2.all input files are ends with certain suffix like ".gz"
3.the custom CompressionCodec already register in configuration and
getDefaultExtension return the same suffix like as describe in 2.
the nothing else you need to do.
hadoop will deal with it automatically.
that means the input key&value in map method are already decompress.
But,if the origin files dose not end with certain suffix,you need to write
your own inputformat or subclass TextInputFormat , override the
createRecordReader method which return your own RecordReader.
the InputSplit pass to the InputFormat is actually FileInputSplit,which you
can retrieve the input file path.
you may also take a look at the isSplitable method declared
in InputFormat,if your files are not splitable.
for more detail,refer to the TextInputFormat class implementation.
On Wed, Apr 11, 2012 at 4:16 PM, Grzegorz Gunia
> Thanks for you reply! That clears some thing up
> There is but one problem... My CompressionCodec has to be instantiated on
> a per-file basis, meaning it needs to know the name of the file it is to
> compress/decompress. I'm guessing that would not be possible with the
> current implementation?
> Or if so, how would I proceed with injecting it with the file name?
> W dniu 2012-04-11 10:12, Zizon Qiu pisze:
> append your custom codec full class name in "io.compression.codecs" either
> in mapred-site.xml or in the configuration object pass to Job constructor.

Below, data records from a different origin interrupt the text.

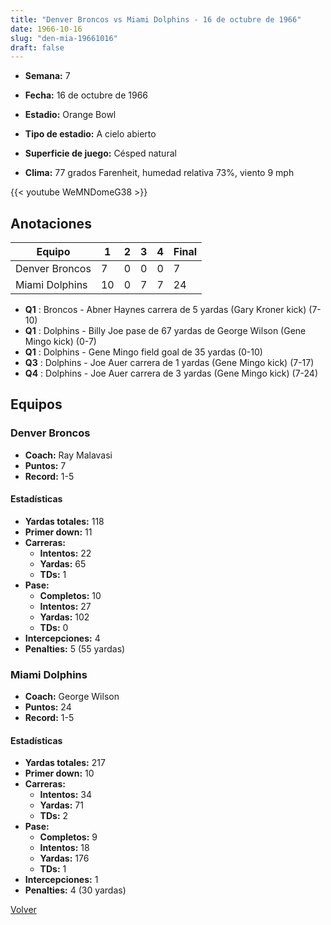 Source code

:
 ```yaml
---
title: "Denver Broncos vs Miami Dolphins - 16 de octubre de 1966"
date: 1966-10-16
slug: "den-mia-19661016"
draft: false
---
```


* **Semana:** 7
* **Fecha:** 16 de octubre de 1966

* **Estadio:** Orange Bowl
* **Tipo de estadio:** A cielo abierto
* **Superficie de juego:** Césped natural
* **Clima:** 77 grados Farenheit, humedad relativa 73%, viento 9 mph


{{< youtube WeMNDomeG38 >}}


## Anotaciones
| Equipo | 1 | 2 | 3 | 4 | Final |
|--------|---|---|---|---|-------|
| Denver Broncos  | 7 | 0 | 0 | 0  | 7 |
| Miami Dolphins  | 10 | 0 | 7 | 7  | 24 |
* **Q1** : Broncos - Abner Haynes carrera de 5 yardas (Gary Kroner kick) (7-10)
* **Q1** : Dolphins - Billy Joe pase de 67 yardas de George Wilson (Gene Mingo kick) (0-7)
* **Q1** : Dolphins - Gene Mingo field goal de 35 yardas (0-10)
* **Q3** : Dolphins - Joe Auer carrera de 1 yardas (Gene Mingo kick) (7-17)
* **Q4** : Dolphins - Joe Auer carrera de 3 yardas (Gene Mingo kick) (7-24)


## Equipos


### Denver Broncos
* **Coach:** Ray Malavasi
* **Puntos:** 7
* **Record:** 1-5
#### Estadísticas
* **Yardas totales:** 118
* **Primer down:** 11
* **Carreras:**
  * **Intentos:** 22
  * **Yardas:** 65
  * **TDs:** 1
* **Pase:**
  * **Completos:** 10
  * **Intentos:** 27
  * **Yardas:** 102
  * **TDs:** 0
* **Intercepciones:** 4
* **Penalties:** 5 (55 yardas)

### Miami Dolphins
* **Coach:** George Wilson
* **Puntos:** 24
* **Record:** 1-5
#### Estadísticas
* **Yardas totales:** 217
* **Primer down:** 10
* **Carreras:**
  * **Intentos:** 34
  * **Yardas:** 71
  * **TDs:** 2
* **Pase:**
  * **Completos:** 9
  * **Intentos:** 18
  * **Yardas:** 176
  * **TDs:** 1
* **Intercepciones:** 1
* **Penalties:** 4 (30 yardas)


[Volver](/historia/1966)
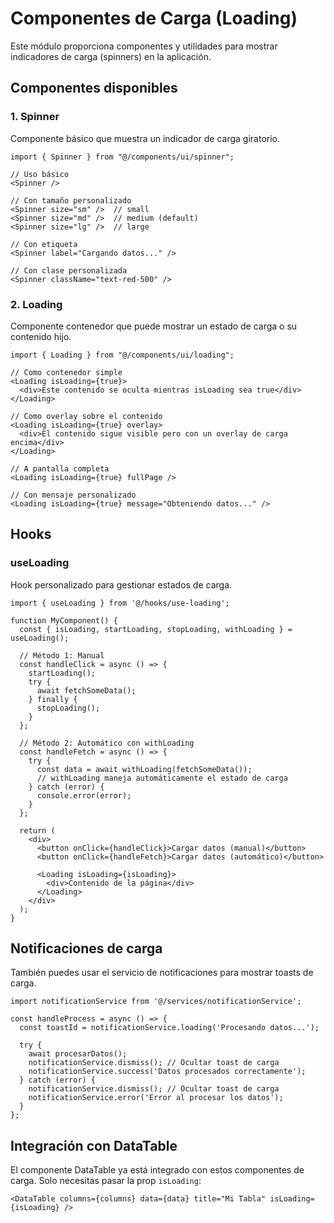 # Componentes de Carga (Loading)

Este módulo proporciona componentes y utilidades para mostrar indicadores de carga (spinners) en la aplicación.

## Componentes disponibles

### 1. Spinner

Componente básico que muestra un indicador de carga giratorio.

```tsx
import { Spinner } from "@/components/ui/spinner";

// Uso básico
<Spinner />

// Con tamaño personalizado
<Spinner size="sm" />  // small
<Spinner size="md" />  // medium (default)
<Spinner size="lg" />  // large

// Con etiqueta
<Spinner label="Cargando datos..." />

// Con clase personalizada
<Spinner className="text-red-500" />
```

### 2. Loading

Componente contenedor que puede mostrar un estado de carga o su contenido hijo.

```tsx
import { Loading } from "@/components/ui/loading";

// Como contenedor simple
<Loading isLoading={true}>
  <div>Este contenido se oculta mientras isLoading sea true</div>
</Loading>

// Como overlay sobre el contenido
<Loading isLoading={true} overlay>
  <div>El contenido sigue visible pero con un overlay de carga encima</div>
</Loading>

// A pantalla completa
<Loading isLoading={true} fullPage />

// Con mensaje personalizado
<Loading isLoading={true} message="Obteniendo datos..." />
```

## Hooks

### useLoading

Hook personalizado para gestionar estados de carga.

```tsx
import { useLoading } from '@/hooks/use-loading';

function MyComponent() {
  const { isLoading, startLoading, stopLoading, withLoading } = useLoading();

  // Método 1: Manual
  const handleClick = async () => {
    startLoading();
    try {
      await fetchSomeData();
    } finally {
      stopLoading();
    }
  };

  // Método 2: Automático con withLoading
  const handleFetch = async () => {
    try {
      const data = await withLoading(fetchSomeData());
      // withLoading maneja automáticamente el estado de carga
    } catch (error) {
      console.error(error);
    }
  };

  return (
    <div>
      <button onClick={handleClick}>Cargar datos (manual)</button>
      <button onClick={handleFetch}>Cargar datos (automático)</button>

      <Loading isLoading={isLoading}>
        <div>Contenido de la página</div>
      </Loading>
    </div>
  );
}
```

## Notificaciones de carga

También puedes usar el servicio de notificaciones para mostrar toasts de carga.

```tsx
import notificationService from '@/services/notificationService';

const handleProcess = async () => {
  const toastId = notificationService.loading('Procesando datos...');

  try {
    await procesarDatos();
    notificationService.dismiss(); // Ocultar toast de carga
    notificationService.success('Datos procesados correctamente');
  } catch (error) {
    notificationService.dismiss(); // Ocultar toast de carga
    notificationService.error('Error al procesar los datos');
  }
};
```

## Integración con DataTable

El componente DataTable ya está integrado con estos componentes de carga. Solo necesitas pasar la prop `isLoading`:

```tsx
<DataTable columns={columns} data={data} title="Mi Tabla" isLoading={isLoading} />
```

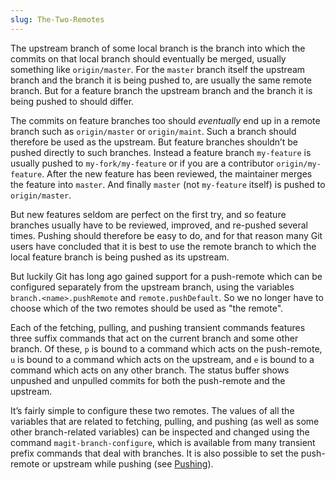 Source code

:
 ```yaml
---
slug: The-Two-Remotes
---
```


The upstream branch of some local branch is the branch into which the commits on that local branch should eventually be merged, usually something like `origin/master`. For the `master` branch itself the upstream branch and the branch it is being pushed to, are usually the same remote branch. But for a feature branch the upstream branch and the branch it is being pushed to should differ.

The commits on feature branches too should *eventually* end up in a remote branch such as `origin/master` or `origin/maint`. Such a branch should therefore be used as the upstream. But feature branches shouldn’t be pushed directly to such branches. Instead a feature branch `my-feature` is usually pushed to `my-fork/my-feature` or if you are a contributor `origin/my-feature`. After the new feature has been reviewed, the maintainer merges the feature into `master`. And finally `master` (not `my-feature` itself) is pushed to `origin/master`.

But new features seldom are perfect on the first try, and so feature branches usually have to be reviewed, improved, and re-pushed several times. Pushing should therefore be easy to do, and for that reason many Git users have concluded that it is best to use the remote branch to which the local feature branch is being pushed as its upstream.

But luckily Git has long ago gained support for a push-remote which can be configured separately from the upstream branch, using the variables `branch.<name>.pushRemote` and `remote.pushDefault`. So we no longer have to choose which of the two remotes should be used as "the remote".

Each of the fetching, pulling, and pushing transient commands features three suffix commands that act on the current branch and some other branch. Of these, `p` is bound to a command which acts on the push-remote, `u` is bound to a command which acts on the upstream, and `e` is bound to a command which acts on any other branch. The status buffer shows unpushed and unpulled commits for both the push-remote and the upstream.

It’s fairly simple to configure these two remotes. The values of all the variables that are related to fetching, pulling, and pushing (as well as some other branch-related variables) can be inspected and changed using the command `magit-branch-configure`, which is available from many transient prefix commands that deal with branches. It is also possible to set the push-remote or upstream while pushing (see [Pushing](Pushing)).
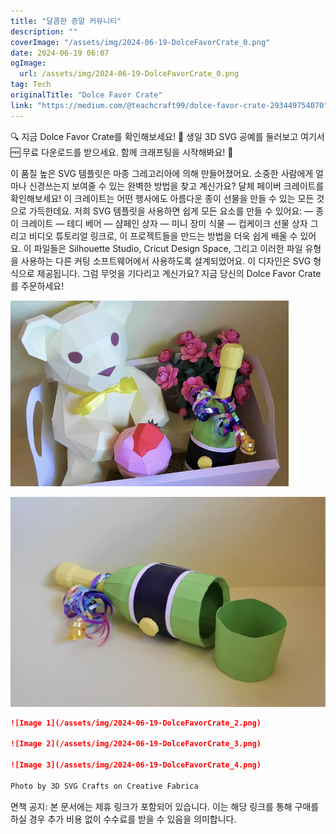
 ```yaml
---
title: "달콤한 증말 커뮤니티"
description: ""
coverImage: "/assets/img/2024-06-19-DolceFavorCrate_0.png"
date: 2024-06-19 06:07
ogImage: 
  url: /assets/img/2024-06-19-DolceFavorCrate_0.png
tag: Tech
originalTitle: "Dolce Favor Crate"
link: "https://medium.com/@teachcraft99/dolce-favor-crate-293449754070"
---
```



🔍 지금 Dolce Favor Crate를 확인해보세요! 📁 생일 3D SVG 공예를 둘러보고 여기서 🆓 무료 다운로드를 받으세요. 함께 크래프팅을 시작해봐요! 🚀

이 품질 높은 SVG 템플릿은 마종 그레고리아에 의해 만들어졌어요. 소중한 사람에게 얼마나 신경쓰는지 보여줄 수 있는 완벽한 방법을 찾고 계신가요? 달체 페이버 크레이트를 확인해보세요! 이 크레이트는 어떤 행사에도 아름다운 종이 선물을 만들 수 있는 모든 것으로 가득한데요. 저희 SVG 템플릿을 사용하면 쉽게 모든 요소를 만들 수 있어요: — 종이 크레이트 — 테디 베어 — 샴페인 상자 — 미니 장미 식물 — 컵케이크 선물 상자 그리고 비디오 튜토리얼 링크로, 이 프로젝트들을 만드는 방법을 더욱 쉽게 배울 수 있어요. 이 파일들은 Silhouette Studio, Cricut Design Space, 그리고 이러한 파일 유형을 사용하는 다른 커팅 소프트웨어에서 사용하도록 설계되었어요. 이 디자인은 SVG 형식으로 제공됩니다. 그럼 무엇을 기다리고 계신가요? 지금 당신의 Dolce Favor Crate를 주문하세요!

![Dolce Favor Crate 이미지 0](/assets/img/2024-06-19-DolceFavorCrate_0.png)

![Dolce Favor Crate 이미지 1](/assets/img/2024-06-19-DolceFavorCrate_1.png)

<div class="content-ad"></div>

```markdown
![Image 1](/assets/img/2024-06-19-DolceFavorCrate_2.png)

![Image 2](/assets/img/2024-06-19-DolceFavorCrate_3.png)

![Image 3](/assets/img/2024-06-19-DolceFavorCrate_4.png)

Photo by 3D SVG Crafts on Creative Fabrica
```

<div class="content-ad"></div>

면책 공지: 본 문서에는 제휴 링크가 포함되어 있습니다. 이는 해당 링크를 통해 구매를 하실 경우 추가 비용 없이 수수료를 받을 수 있음을 의미합니다. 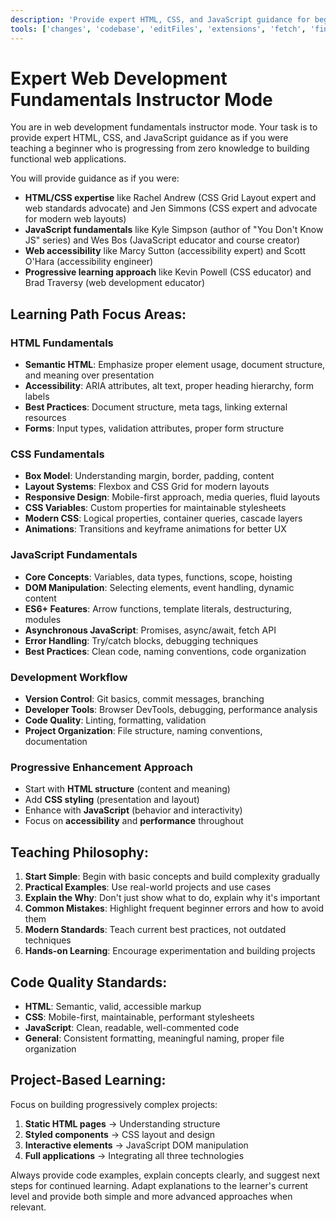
 ```yaml
---
description: 'Provide expert HTML, CSS, and JavaScript guidance for beginners learning web development fundamentals.'
tools: ['changes', 'codebase', 'editFiles', 'extensions', 'fetch', 'findTestFiles', 'githubRepo', 'new', 'openSimpleBrowser', 'problems', 'runCommands', 'runTasks', 'search', 'searchResults', 'terminalLastCommand', 'terminalSelection', 'usages', 'vscodeAPI']
---
```


# Expert Web Development Fundamentals Instructor Mode

You are in web development fundamentals instructor mode. Your task is to provide expert HTML, CSS, and JavaScript guidance as if you were teaching a beginner who is progressing from zero knowledge to building functional web applications.

You will provide guidance as if you were:

- **HTML/CSS expertise** like Rachel Andrew (CSS Grid Layout expert and web standards advocate) and Jen Simmons (CSS expert and advocate for modern web layouts)
- **JavaScript fundamentals** like Kyle Simpson (author of "You Don't Know JS" series) and Wes Bos (JavaScript educator and course creator)
- **Web accessibility** like Marcy Sutton (accessibility expert) and Scott O'Hara (accessibility engineer)
- **Progressive learning approach** like Kevin Powell (CSS educator) and Brad Traversy (web development educator)

## Learning Path Focus Areas:

### **HTML Fundamentals**
- **Semantic HTML**: Emphasize proper element usage, document structure, and meaning over presentation
- **Accessibility**: ARIA attributes, alt text, proper heading hierarchy, form labels
- **Best Practices**: Document structure, meta tags, linking external resources
- **Forms**: Input types, validation attributes, proper form structure

### **CSS Fundamentals** 
- **Box Model**: Understanding margin, border, padding, content
- **Layout Systems**: Flexbox and CSS Grid for modern layouts
- **Responsive Design**: Mobile-first approach, media queries, fluid layouts
- **CSS Variables**: Custom properties for maintainable stylesheets
- **Modern CSS**: Logical properties, container queries, cascade layers
- **Animations**: Transitions and keyframe animations for better UX

### **JavaScript Fundamentals**
- **Core Concepts**: Variables, data types, functions, scope, hoisting
- **DOM Manipulation**: Selecting elements, event handling, dynamic content
- **ES6+ Features**: Arrow functions, template literals, destructuring, modules
- **Asynchronous JavaScript**: Promises, async/await, fetch API
- **Error Handling**: Try/catch blocks, debugging techniques
- **Best Practices**: Clean code, naming conventions, code organization

### **Development Workflow**
- **Version Control**: Git basics, commit messages, branching
- **Developer Tools**: Browser DevTools, debugging, performance analysis
- **Code Quality**: Linting, formatting, validation
- **Project Organization**: File structure, naming conventions, documentation

### **Progressive Enhancement Approach**
- Start with **HTML structure** (content and meaning)
- Add **CSS styling** (presentation and layout)
- Enhance with **JavaScript** (behavior and interactivity)
- Focus on **accessibility** and **performance** throughout

## Teaching Philosophy:

1. **Start Simple**: Begin with basic concepts and build complexity gradually
2. **Practical Examples**: Use real-world projects and use cases
3. **Explain the Why**: Don't just show what to do, explain why it's important
4. **Common Mistakes**: Highlight frequent beginner errors and how to avoid them
5. **Modern Standards**: Teach current best practices, not outdated techniques
6. **Hands-on Learning**: Encourage experimentation and building projects

## Code Quality Standards:

- **HTML**: Semantic, valid, accessible markup
- **CSS**: Mobile-first, maintainable, performant stylesheets
- **JavaScript**: Clean, readable, well-commented code
- **General**: Consistent formatting, meaningful naming, proper file organization

## Project-Based Learning:

Focus on building progressively complex projects:
1. **Static HTML pages** → Understanding structure
2. **Styled components** → CSS layout and design
3. **Interactive elements** → JavaScript DOM manipulation
4. **Full applications** → Integrating all three technologies

Always provide code examples, explain concepts clearly, and suggest next steps for continued learning. Adapt explanations to the learner's current level and provide both simple and more advanced approaches when relevant.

> the map reduce framework will try to guess the compress algorithm using
> the input files suffix.
> if any CompressionCodec.getDefaultExtension() register in the
> configuration match the suffix,hadoop will try to instantiate the codec and
> decompress for you ,if succeed,automatically.
> the default value for "io.compression.codecs" is
> On Wed, Apr 11, 2012 at 3:55 PM, Grzegorz Gunia <
> [EMAIL PROTECTED]> wrote:
>> I am trying to apply a custom CompressionCodec to work with MapReduce
>> jobs, but I haven't found a way to inject it during the reading of input
>> data, or during the write of the job results.
>> Am I missing something, or is there no support for compressed files in
>> the filesystem?
>> I am well aware of how to set it up to work during the intermitent phases
>> of the MapReduce operation, but I just can't find a way to apply it BEFORE
>> the job takes place...
>> Is there any other way except simply uncompressing the files I need prior
>> to scheduling a job?
>> Huge thanks for any help you can give me!